- TASK ITEM
Please reproduce the listing in its entirety, exactly as written, but without images.

- STORED DATA
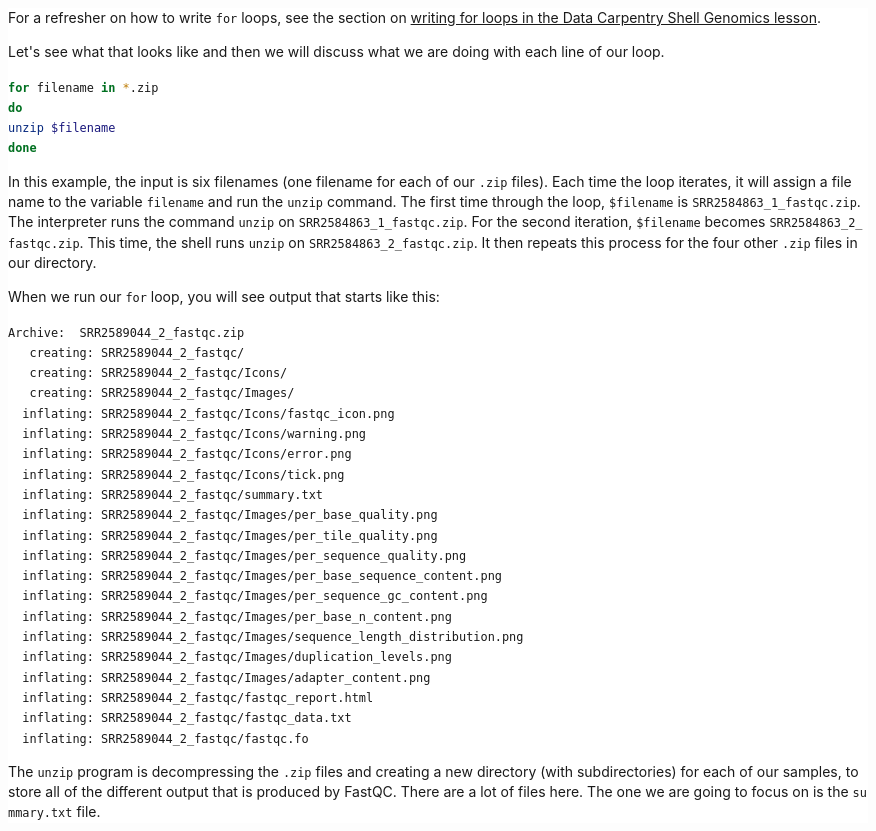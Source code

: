For a refresher on how to write `for` loops, see the section on [writing for loops in the Data Carpentry Shell Genomics lesson](https://datacarpentry.org/shell-genomics/04-redirection.html#writing-for-loops).

</div>

Let's see what that looks like and then we will  discuss what we are doing with each line of our loop.

```bash
for filename in *.zip
do
unzip $filename
done
```

In this example, the input is six filenames (one filename for each of our `.zip` files).
Each time the loop iterates, it will assign a file name to the variable `filename` and run the `unzip` command.
The first time through the loop,
`$filename` is `SRR2584863_1_fastqc.zip`.
The interpreter runs the command `unzip` on `SRR2584863_1_fastqc.zip`.
For the second iteration, `$filename` becomes
`SRR2584863_2_fastqc.zip`. This time, the shell runs `unzip` on `SRR2584863_2_fastqc.zip`.
It then repeats this process for the four other `.zip` files in our directory.

When we run our `for` loop, you will see output that starts like this:

``` +output
Archive:  SRR2589044_2_fastqc.zip
   creating: SRR2589044_2_fastqc/
   creating: SRR2589044_2_fastqc/Icons/
   creating: SRR2589044_2_fastqc/Images/
  inflating: SRR2589044_2_fastqc/Icons/fastqc_icon.png
  inflating: SRR2589044_2_fastqc/Icons/warning.png
  inflating: SRR2589044_2_fastqc/Icons/error.png
  inflating: SRR2589044_2_fastqc/Icons/tick.png
  inflating: SRR2589044_2_fastqc/summary.txt
  inflating: SRR2589044_2_fastqc/Images/per_base_quality.png
  inflating: SRR2589044_2_fastqc/Images/per_tile_quality.png
  inflating: SRR2589044_2_fastqc/Images/per_sequence_quality.png
  inflating: SRR2589044_2_fastqc/Images/per_base_sequence_content.png
  inflating: SRR2589044_2_fastqc/Images/per_sequence_gc_content.png
  inflating: SRR2589044_2_fastqc/Images/per_base_n_content.png
  inflating: SRR2589044_2_fastqc/Images/sequence_length_distribution.png
  inflating: SRR2589044_2_fastqc/Images/duplication_levels.png
  inflating: SRR2589044_2_fastqc/Images/adapter_content.png
  inflating: SRR2589044_2_fastqc/fastqc_report.html
  inflating: SRR2589044_2_fastqc/fastqc_data.txt
  inflating: SRR2589044_2_fastqc/fastqc.fo
```

The `unzip` program is decompressing the `.zip` files and creating a new directory (with subdirectories) for each of our samples,
to store all of the different output that is produced by FastQC.
There are a lot of files here.
The one we are going to focus on is the `summary.txt` file.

- YOUR SOLUTION
Source code

:For a refresher on how to write `for` loops, see the section on [writing for loops in the Data Carpentry Shell Genomics lesson](https://datacarpentry.org/shell-genomics/04-redirection.html#writing-for-loops).

</div>

Let's see what that looks like and then we will  discuss what we are doing with each line of our loop.

```bash
for filename in *.zip
do
unzip $filename
done
```

In this example, the input is six filenames (one filename for each of our `.zip` files).
Each time the loop iterates, it will assign a file name to the variable `filename` and run the `unzip` command.
The first time through the loop,
`$filename` is `SRR2584863_1_fastqc.zip`.
The interpreter runs the command `unzip` on `SRR2584863_1_fastqc.zip`.
For the second iteration, `$filename` becomes
`SRR2584863_2_fastqc.zip`. This time, the shell runs `unzip` on `SRR2584863_2_fastqc.zip`.
It then repeats this process for the four other `.zip` files in our directory.

When we run our `for` loop, you will see output that starts like this:

``` +output
Archive:  SRR2589044_2_fastqc.zip
   creating: SRR2589044_2_fastqc/
   creating: SRR2589044_2_fastqc/Icons/
   creating: SRR2589044_2_fastqc/Images/
  inflating: SRR2589044_2_fastqc/Icons/fastqc_icon.png
  inflating: SRR2589044_2_fastqc/Icons/warning.png
  inflating: SRR2589044_2_fastqc/Icons/error.png
  inflating: SRR2589044_2_fastqc/Icons/tick.png
  inflating: SRR2589044_2_fastqc/summary.txt
  inflating: SRR2589044_2_fastqc/Images/per_base_quality.png
  inflating: SRR2589044_2_fastqc/Images/per_tile_quality.png
  inflating: SRR2589044_2_fastqc/Images/per_sequence_quality.png
  inflating: SRR2589044_2_fastqc/Images/per_base_sequence_content.png
  inflating: SRR2589044_2_fastqc/Images/per_sequence_gc_content.png
  inflating: SRR2589044_2_fastqc/Images/per_base_n_content.png
  inflating: SRR2589044_2_fastqc/Images/sequence_length_distribution.png
  inflating: SRR2589044_2_fastqc/Images/duplication_levels.png
  inflating: SRR2589044_2_fastqc/Images/adapter_content.png
  inflating: SRR2589044_2_fastqc/fastqc_report.html
  inflating: SRR2589044_2_fastqc/fastqc_data.txt
  inflating: SRR2589044_2_fastqc/fastqc.fo
```

The `unzip` program is decompressing the `.zip` files and creating a new directory (with subdirectories) for each of our samples,
to store all of the different output that is produced by FastQC.
There are a lot of files here.
The one we are going to focus on is the `summary.txt` file.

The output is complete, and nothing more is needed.